One of the first things I noticed was that your account name has to be an email address.  I have mixed feelings about this.  An email address is probably something people will remember.  On the other hand, and email address is also something other people are likely to know, so there is a bit of a security concern.

Myself, I have enough email addresses that I could pick out an obscure one that I use only to deflect spam for my logon, which was actually an improvement for me from the aspect of security.  When I made my WoW account I didn’t think I would stick with the game, so used a rather easy to guess (if you know me) user name.  Now that is gone.  And, in an experiment, I saw that Blizzard lets you change your email address… and thus your logon… relatively easily.  Perhaps a bit too easily.

And Blizzard has their authenticator option available if security is a concern.  I may look into that.

Still, with that in mind, an unified account for Blizzard products still seemed like a good idea to me.  I created the Battle.net account then merged my WoW account with it, which changed the logon for WoW immediately.

Then I noticed that I could add more games to the unified account.  So I grabbed some CDs off the shelf an added Diablo II, the Diablo II expansion, and StarCraft.

The Games

The Games

Akin to how SOE handles games with their  Station Launcher (which has been in beta long enough for me to think that Google must have created it) and somewhat reminiscent of Steam, Battle.net keeps all your game keys so you can access them online at any time as well as download the associated game if you need.

Now if it would just keep me from having to stick the physical CD in the PC I would be happy.  Of course, I would think that would be the case if they are letting your download the software.  It doesn’t make much sense to let you download and then require you to find the physical disk.  Maybe I should give it a try.

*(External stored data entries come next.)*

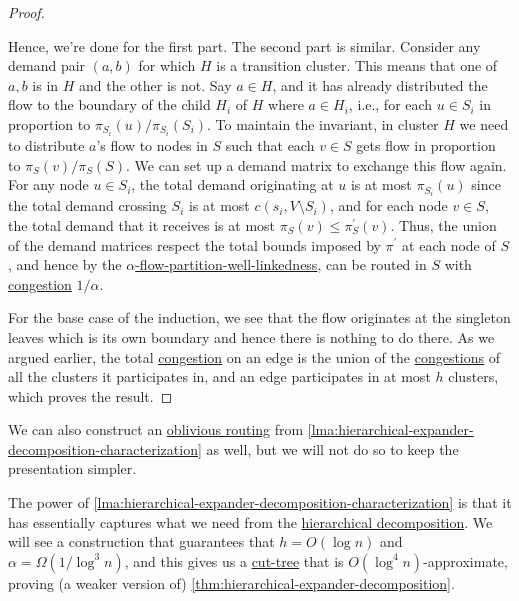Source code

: \begin{proof}
\begin{explanation}
	\end{explanation}
	Hence, we're done for the first part. The second part is similar. Consider any demand pair \((a, b)\) for which \(H\) is a transition cluster. This means that one of \(a, b\) is in \(H\) and the other is not. Say \(a \in H\), and it has already distributed the flow to the boundary of the child \(H_i\) of \(H\) where \(a \in H_i\), i.e., for each \(u \in S_i\) in proportion to \(\pi _{S_i}(u) / \pi _{S_i}(S_i)\). To maintain the invariant, in cluster \(H\) we need to distribute \(a\)'s flow to nodes in \(S\) such that each \(v \in S\) gets flow in proportion to \(\pi _S(v) / \pi _S(S)\). We can set up a demand matrix to exchange this flow again. For any node \(u \in S_i\), the total demand originating at \(u\) is at most \(\pi _{S_i}(u)\) since the total demand crossing \(S_i\) is at most \(c(s_i, V\setminus S_i)\), and for each node \(v \in S\), the total demand that it receives is at most \(\pi _S(v) \leq \pi _S^{\prime} (v)\). Thus, the union of the demand matrices respect the total bounds imposed by \(\pi ^{\prime} \) at each node of \(S\), and hence by the \hyperref[def:partition-and-boundary-well-linked]{\(\alpha \)-flow-partition-well-linkedness}, can be routed in \(S\) with \hyperref[def:congestion]{congestion} \(1 / \alpha \).

	For the base case of the induction, we see that the flow originates at the singleton leaves which is its own boundary and hence there is nothing to do there. As we argued earlier, the total \hyperref[def:congestion]{congestion} on an edge is the union of the \hyperref[def:congestion]{congestions} of all the clusters it participates in, and an edge participates in at most \(h\) clusters, which proves the result.
\end{proof}

\begin{remark}
	We can also construct an \hyperref[def:oblivious-routing-scheme]{oblivious routing} from \autoref{lma:hierarchical-expander-decomposition-characterization} as well, but we will not do so to keep the presentation simpler.
\end{remark}

The power of \autoref{lma:hierarchical-expander-decomposition-characterization} is that it has essentially captures what we need from the \hyperref[def:hierarchical-decomposition]{hierarchical decomposition}. We will see a construction that guarantees that \(h = O(\log n)\) and \(\alpha = \Omega (1 / \log ^3 n)\), and this gives us a \hyperref[def:cut-tree]{cut-tree} that is \(O(\log ^4 n)\)-approximate, proving (a weaker version of) \autoref{thm:hierarchical-expander-decomposition}.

And, after all that, I went to the beta profile settings to opt-in for the StarCraft II beta.  You actually have to download and run a little utility that profiles you system.  I did that, checked the appropriate boxes, and went on my way.

Of course, the actual likelyhood of my getting into the StarCraft II beta is microscopic, but we shall see.  Maybe I will download StarCraft from Battle.net, just to see if I need the CD.